-------- Records for this exercise

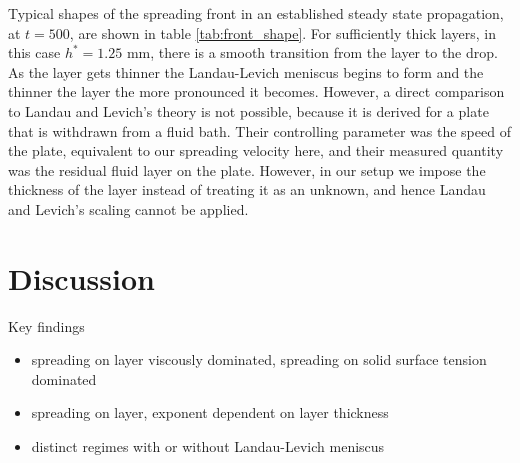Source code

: \documentclass[aip,graphicx]{revtex4-1}
\begin{document}
Typical shapes of the spreading front in an established steady state propagation, at $t=500$, are shown in table \ref{tab:front_shape}.
For sufficiently thick layers, in this case $h^*=1.25$ mm, there is a smooth transition from the layer to the drop.
As the layer gets thinner the Landau-Levich meniscus \cite{maleki2011landau} begins to form and the thinner the layer the more pronounced it becomes.
However, a direct comparison to Landau and Levich's theory is not possible, because it is derived for a plate that is withdrawn from a fluid bath.
Their controlling parameter was the speed of the plate, equivalent to our spreading velocity here, and their measured quantity was the residual fluid layer on the plate.
However, in our setup we impose the thickness of the layer instead of treating it as an unknown, and hence Landau and Levich's scaling cannot be applied.


\section{Discussion}

Key findings

\begin{itemize}
 \item spreading on layer viscously dominated, spreading on solid surface tension dominated
 \item spreading on layer, exponent dependent on layer thickness
 \item distinct regimes with or without Landau-Levich meniscus
\end{itemize}



%
%
\end{document}
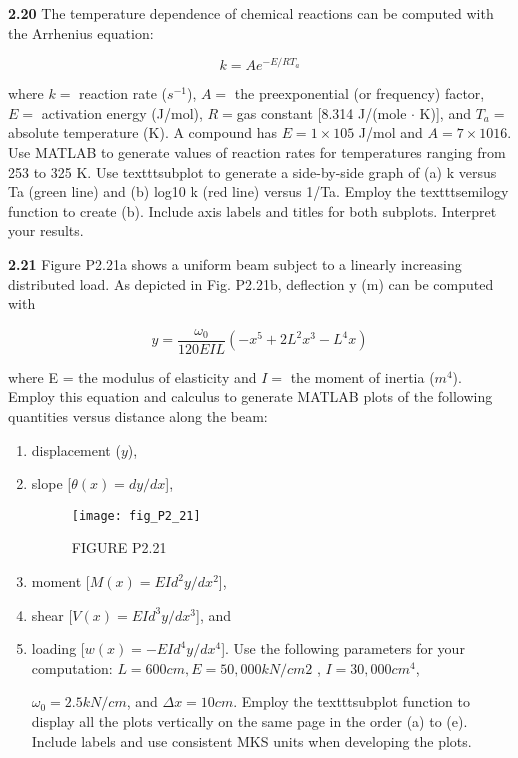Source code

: \documentclass[../main.tex]{subfiles}
\begin{document}
\begin{multicols}{2}
\textbf{2.20} The temperature dependence of chemical reactions can
be computed with the Arrhenius equation:

$$k=Ae^{-E/RT_a}$$

where $k =$ reaction rate ($s^{-1}$), $A =$ the preexponential (or frequency) factor, 
$E =$ activation energy (J/mol), $R = $gas constant [8.314 J/(mole $\cdot$  K)], and $T_a =$ absolute temperature
(K). A compound has $E = 1 \times  105$ J/mol and $A = 7 \times 1016$.
Use MATLAB to generate values of reaction rates for
temperatures ranging from 253 to 325 K. Use texttt{subplot} to
generate a side-by-side graph of (a) k versus Ta (green line)
and (b) log10 k (red line) versus 1/Ta. Employ the texttt{semilogy}
function to create (b). Include axis labels and titles for both
subplots. Interpret your results.


\textbf{2.21} Figure P2.21a shows a uniform beam subject to a linearly increasing distributed load. As depicted in Fig. P2.21b,
deflection y (m) can be computed with

$$y=\dfrac{\omega_0}{120EIL}(-x^5+2L^2x^3-L^4x)$$

where E = the modulus of elasticity and $I =$ the moment of
inertia ($m^4$). Employ this equation and calculus to generate
MATLAB plots of the following quantities versus distance
along the beam:

\begin{enumerate}[label=(\alph*)]
	\item displacement ($y$), 
	\item slope [$\theta(x) = dy/dx$], 


\begin{figure}[H]
	\centering
	\texttt{[image: fig\_P2\_21]}
   \caption*{\textsf{FIGURE P2.21}}
   \label{fig_P2.6}
\end{figure}
\item moment [$M(x) = EId^2 y/dx^2$],
\item shear [$V(x) = EId^3 y/dx^3$], and

\item loading [$w(x) = -EId^4 y/dx^4$].
Use the following parameters for your computation:
$L = 600 cm, E = 50,000 kN/cm2$ , $I = 30,000 cm^4$,

$\omega_0 = 2.5 kN/cm$, and $\Delta x = 10 cm$. Employ the texttt{subplot}
function to display all the plots vertically on the same page
in the order (a) to (e). Include labels and use consistent MKS
units when developing the plots.
\end{enumerate}


\end{multicols}
\end{document}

----------------

→ Problem
Repeat the whole of the material above exactly, but keep the pictures out.

→ Your response
Source code

: \documentclass[aip,graphicx]{revtex4-1}
\begin{document}
Typical shapes of the spreading front in an established steady state propagation, at $t=500$, are shown in table \ref{tab:front_shape}.
For sufficiently thick layers, in this case $h^*=1.25$ mm, there is a smooth transition from the layer to the drop.
As the layer gets thinner the Landau-Levich meniscus \cite{maleki2011landau} begins to form and the thinner the layer the more pronounced it becomes.
However, a direct comparison to Landau and Levich's theory is not possible, because it is derived for a plate that is withdrawn from a fluid bath.
Their controlling parameter was the speed of the plate, equivalent to our spreading velocity here, and their measured quantity was the residual fluid layer on the plate.
However, in our setup we impose the thickness of the layer instead of treating it as an unknown, and hence Landau and Levich's scaling cannot be applied.


\section{Discussion}

Key findings

\begin{itemize}
 \item spreading on layer viscously dominated, spreading on solid surface tension dominated
 \item spreading on layer, exponent dependent on layer thickness
 \item distinct regimes with or without Landau-Levich meniscus
\end{itemize}



%
%
\end{document}
Source code

: \documentclass[../main.tex]{subfiles}
\begin{document}
\begin{multicols}{2}
\textbf{2.20} The temperature dependence of chemical reactions can
be computed with the Arrhenius equation:

$$k=Ae^{-E/RT_a}$$

where $k =$ reaction rate ($s^{-1}$), $A =$ the preexponential (or frequency) factor, 
$E =$ activation energy (J/mol), $R = $gas constant [8.314 J/(mole $\cdot$  K)], and $T_a =$ absolute temperature
(K). A compound has $E = 1 \times  105$ J/mol and $A = 7 \times 1016$.
Use MATLAB to generate values of reaction rates for
temperatures ranging from 253 to 325 K. Use texttt{subplot} to
generate a side-by-side graph of (a) k versus Ta (green line)
and (b) log10 k (red line) versus 1/Ta. Employ the texttt{semilogy}
function to create (b). Include axis labels and titles for both
subplots. Interpret your results.


\textbf{2.21} Figure P2.21a shows a uniform beam subject to a linearly increasing distributed load. As depicted in Fig. P2.21b,
deflection y (m) can be computed with

$$y=\dfrac{\omega_0}{120EIL}(-x^5+2L^2x^3-L^4x)$$

where E = the modulus of elasticity and $I =$ the moment of
inertia ($m^4$). Employ this equation and calculus to generate
MATLAB plots of the following quantities versus distance
along the beam:

\begin{enumerate}[label=(\alph*)]
	\item displacement ($y$), 
	\item slope [$\theta(x) = dy/dx$], 


\begin{figure}[H]
	\centering
	\texttt{[image: fig\_P2\_21]}
   \caption*{\textsf{FIGURE P2.21}}
   \label{fig_P2.6}
\end{figure}
\item moment [$M(x) = EId^2 y/dx^2$],
\item shear [$V(x) = EId^3 y/dx^3$], and

\item loading [$w(x) = -EId^4 y/dx^4$].
Use the following parameters for your computation:
$L = 600 cm, E = 50,000 kN/cm2$ , $I = 30,000 cm^4$,

$\omega_0 = 2.5 kN/cm$, and $\Delta x = 10 cm$. Employ the texttt{subplot}
function to display all the plots vertically on the same page
in the order (a) to (e). Include labels and use consistent MKS
units when developing the plots.
\end{enumerate}


\end{multicols}
\end{document}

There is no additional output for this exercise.